Global Uncertainty Leads Utah away from Federal Government, Chavez Away from West


The Gold market, like other markets, is reflecting the chaos present in global markets and geopolitics. With wild fluctuations of $50-$100 in single days, gold remains in the headlines, whilst silver continues consolidation between the $39 and $42 range, after having tested $32.50 to $36 upwards of ten times. As margin requirements are hiked, speculators continue to be shaken out of the market, meaning that those left in gold and silver are those who have paid cash upfront for their holdings. It is these folks who are not easily scared out of the market. Instead, they hold on for the longterm, anticipating appreciation of commodities and resources in the face of money market devaluation. It is these folks who represent the growing and longterm buying pressure in gold and silver.

In this environment, the need for sound money is gaining attention, as Ron Paul’s movement in the United States demonstrates. The clearer it is to the public that the internationalist Federal Reserve is a private body above and beyond the control of any U.S. institutions, the more talk of an alternative money system there is. In the interim, people are discussing the few ways in which they can preserve the wealth they have now, while U.S. policy continues dollar devaluation, if not through QE3, but through other covert means. In Utah, gold and silver is increasingly being seen as money.
The United States Utah Legal Tender Act recognizes gold and silver as legal tender in the state of Utah. This movement has gained attention worldwide. Even state-run China TV has interviewed the man who spearheaded the act, Ken Ivory. He has said that the Chinese were curious what he thought the impact would be with respect to the federal government…we explained to them the very simple example; a silver dollar in 1960 would buy approximately five gallons of gas. Well, that dollar today won’t buy you one fourth of a gallon, but the silver will nearly fill your tank.”

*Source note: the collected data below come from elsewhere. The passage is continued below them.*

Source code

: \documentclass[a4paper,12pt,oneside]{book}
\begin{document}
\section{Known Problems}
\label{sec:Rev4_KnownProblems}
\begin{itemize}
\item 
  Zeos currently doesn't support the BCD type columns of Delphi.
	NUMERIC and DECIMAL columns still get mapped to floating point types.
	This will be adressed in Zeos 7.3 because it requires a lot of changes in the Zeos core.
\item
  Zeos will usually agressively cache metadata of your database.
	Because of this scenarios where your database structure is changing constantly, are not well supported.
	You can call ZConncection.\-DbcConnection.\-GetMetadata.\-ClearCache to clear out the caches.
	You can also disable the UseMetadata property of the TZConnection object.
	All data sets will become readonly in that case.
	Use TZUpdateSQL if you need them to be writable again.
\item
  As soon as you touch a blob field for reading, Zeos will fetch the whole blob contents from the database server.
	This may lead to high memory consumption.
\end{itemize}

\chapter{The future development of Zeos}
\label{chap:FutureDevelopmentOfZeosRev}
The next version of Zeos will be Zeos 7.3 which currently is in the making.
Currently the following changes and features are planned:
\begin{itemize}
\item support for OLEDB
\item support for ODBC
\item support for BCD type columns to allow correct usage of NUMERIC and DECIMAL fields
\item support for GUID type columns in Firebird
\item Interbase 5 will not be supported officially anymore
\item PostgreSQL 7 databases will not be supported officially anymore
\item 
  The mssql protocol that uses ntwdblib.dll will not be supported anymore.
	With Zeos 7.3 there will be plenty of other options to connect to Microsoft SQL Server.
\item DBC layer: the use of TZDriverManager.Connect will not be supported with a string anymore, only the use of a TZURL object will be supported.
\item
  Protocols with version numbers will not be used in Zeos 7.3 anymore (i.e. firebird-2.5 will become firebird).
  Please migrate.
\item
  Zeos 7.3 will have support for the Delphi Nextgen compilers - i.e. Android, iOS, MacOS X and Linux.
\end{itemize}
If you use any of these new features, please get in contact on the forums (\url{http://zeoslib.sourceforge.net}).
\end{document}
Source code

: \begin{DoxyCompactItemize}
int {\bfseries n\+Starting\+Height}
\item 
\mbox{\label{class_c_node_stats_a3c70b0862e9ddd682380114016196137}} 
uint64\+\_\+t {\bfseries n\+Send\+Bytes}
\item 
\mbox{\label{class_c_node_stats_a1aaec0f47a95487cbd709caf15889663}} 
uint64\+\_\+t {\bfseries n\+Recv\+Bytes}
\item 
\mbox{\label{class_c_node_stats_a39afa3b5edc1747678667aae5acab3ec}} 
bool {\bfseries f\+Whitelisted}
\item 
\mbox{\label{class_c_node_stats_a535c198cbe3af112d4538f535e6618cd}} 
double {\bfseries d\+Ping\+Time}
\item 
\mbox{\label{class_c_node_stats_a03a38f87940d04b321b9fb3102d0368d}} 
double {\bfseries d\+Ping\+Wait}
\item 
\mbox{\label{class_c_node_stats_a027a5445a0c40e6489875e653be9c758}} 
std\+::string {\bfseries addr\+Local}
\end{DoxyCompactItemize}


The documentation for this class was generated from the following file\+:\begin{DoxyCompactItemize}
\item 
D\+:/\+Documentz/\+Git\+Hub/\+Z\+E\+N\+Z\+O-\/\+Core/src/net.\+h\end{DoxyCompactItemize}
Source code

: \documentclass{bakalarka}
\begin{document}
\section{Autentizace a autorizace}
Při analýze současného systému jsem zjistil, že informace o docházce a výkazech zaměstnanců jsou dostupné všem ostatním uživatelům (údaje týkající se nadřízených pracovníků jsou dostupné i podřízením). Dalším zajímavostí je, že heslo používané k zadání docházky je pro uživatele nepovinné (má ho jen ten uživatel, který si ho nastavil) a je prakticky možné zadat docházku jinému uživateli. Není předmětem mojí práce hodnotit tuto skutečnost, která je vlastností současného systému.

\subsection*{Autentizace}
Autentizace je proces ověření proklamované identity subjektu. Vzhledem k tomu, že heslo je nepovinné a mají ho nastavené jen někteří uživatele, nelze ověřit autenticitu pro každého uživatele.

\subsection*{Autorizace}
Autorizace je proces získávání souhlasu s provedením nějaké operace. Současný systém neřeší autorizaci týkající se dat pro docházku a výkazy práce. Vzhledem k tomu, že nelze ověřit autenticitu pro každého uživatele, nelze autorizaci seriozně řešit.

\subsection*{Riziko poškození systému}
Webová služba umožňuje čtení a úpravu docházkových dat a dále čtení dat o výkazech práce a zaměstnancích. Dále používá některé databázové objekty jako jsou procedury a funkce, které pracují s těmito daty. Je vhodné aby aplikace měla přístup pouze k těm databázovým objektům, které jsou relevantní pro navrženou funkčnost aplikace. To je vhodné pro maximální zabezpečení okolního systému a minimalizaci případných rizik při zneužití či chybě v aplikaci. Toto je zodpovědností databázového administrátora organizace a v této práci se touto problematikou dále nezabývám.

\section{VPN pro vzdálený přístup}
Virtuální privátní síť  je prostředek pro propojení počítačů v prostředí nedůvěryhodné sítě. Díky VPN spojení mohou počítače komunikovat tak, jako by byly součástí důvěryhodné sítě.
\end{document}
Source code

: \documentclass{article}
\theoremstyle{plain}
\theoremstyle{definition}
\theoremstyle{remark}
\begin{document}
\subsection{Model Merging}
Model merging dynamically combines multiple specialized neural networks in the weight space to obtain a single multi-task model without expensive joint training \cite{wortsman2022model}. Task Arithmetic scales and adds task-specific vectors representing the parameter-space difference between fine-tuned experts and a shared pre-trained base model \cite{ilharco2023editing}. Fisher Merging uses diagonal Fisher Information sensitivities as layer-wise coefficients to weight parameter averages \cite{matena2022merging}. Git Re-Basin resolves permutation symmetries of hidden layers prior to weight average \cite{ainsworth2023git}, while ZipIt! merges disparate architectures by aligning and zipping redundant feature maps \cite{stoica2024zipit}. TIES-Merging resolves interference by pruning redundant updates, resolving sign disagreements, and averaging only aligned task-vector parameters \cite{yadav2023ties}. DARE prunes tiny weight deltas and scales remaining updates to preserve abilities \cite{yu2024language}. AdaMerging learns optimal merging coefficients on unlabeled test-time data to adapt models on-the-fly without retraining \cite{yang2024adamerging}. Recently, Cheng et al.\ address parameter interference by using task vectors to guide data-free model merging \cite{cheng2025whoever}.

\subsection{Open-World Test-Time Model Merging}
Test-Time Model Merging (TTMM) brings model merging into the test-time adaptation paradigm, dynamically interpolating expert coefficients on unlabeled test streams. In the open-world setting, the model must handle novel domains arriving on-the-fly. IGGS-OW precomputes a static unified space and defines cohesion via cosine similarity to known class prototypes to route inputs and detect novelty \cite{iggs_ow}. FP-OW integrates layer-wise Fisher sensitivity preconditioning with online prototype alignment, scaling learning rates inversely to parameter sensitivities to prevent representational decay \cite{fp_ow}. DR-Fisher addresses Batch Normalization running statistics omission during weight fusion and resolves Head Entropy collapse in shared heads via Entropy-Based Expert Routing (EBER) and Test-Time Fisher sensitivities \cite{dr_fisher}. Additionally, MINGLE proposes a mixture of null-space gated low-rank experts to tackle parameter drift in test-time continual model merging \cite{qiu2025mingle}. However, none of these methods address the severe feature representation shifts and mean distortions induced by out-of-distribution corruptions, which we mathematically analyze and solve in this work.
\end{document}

“Then with respect to the federal government, we have about eleven states now that are looking at running the same legislation.  And to the extent that we get the states standing in unison, that sends a very strong political message to Washington that the guardians of the liberty of the people in the states are not going to tolerate any longer the unchecked devaluation of our earnings and savings.”

As for why he founded the Act:  “… We’re seeing a federal government $14 trillion in debt, overspending by over $1 trillion+ per year, that’s paying for 57% of the government as we go and pushing 43% off to our children and seeing the devaluation of our currency.  It’s that same idea that we really need to look at something to preserve the purchasing power for our citizens....

You know…like everybody else we saw the things that are going on and we wanted to preserve the purchasing power of the earnings and savings of our people of Utah.  So the Utah Legal Tender Act recognizes gold and silver, federal government issued coins as legal tender in Utah.”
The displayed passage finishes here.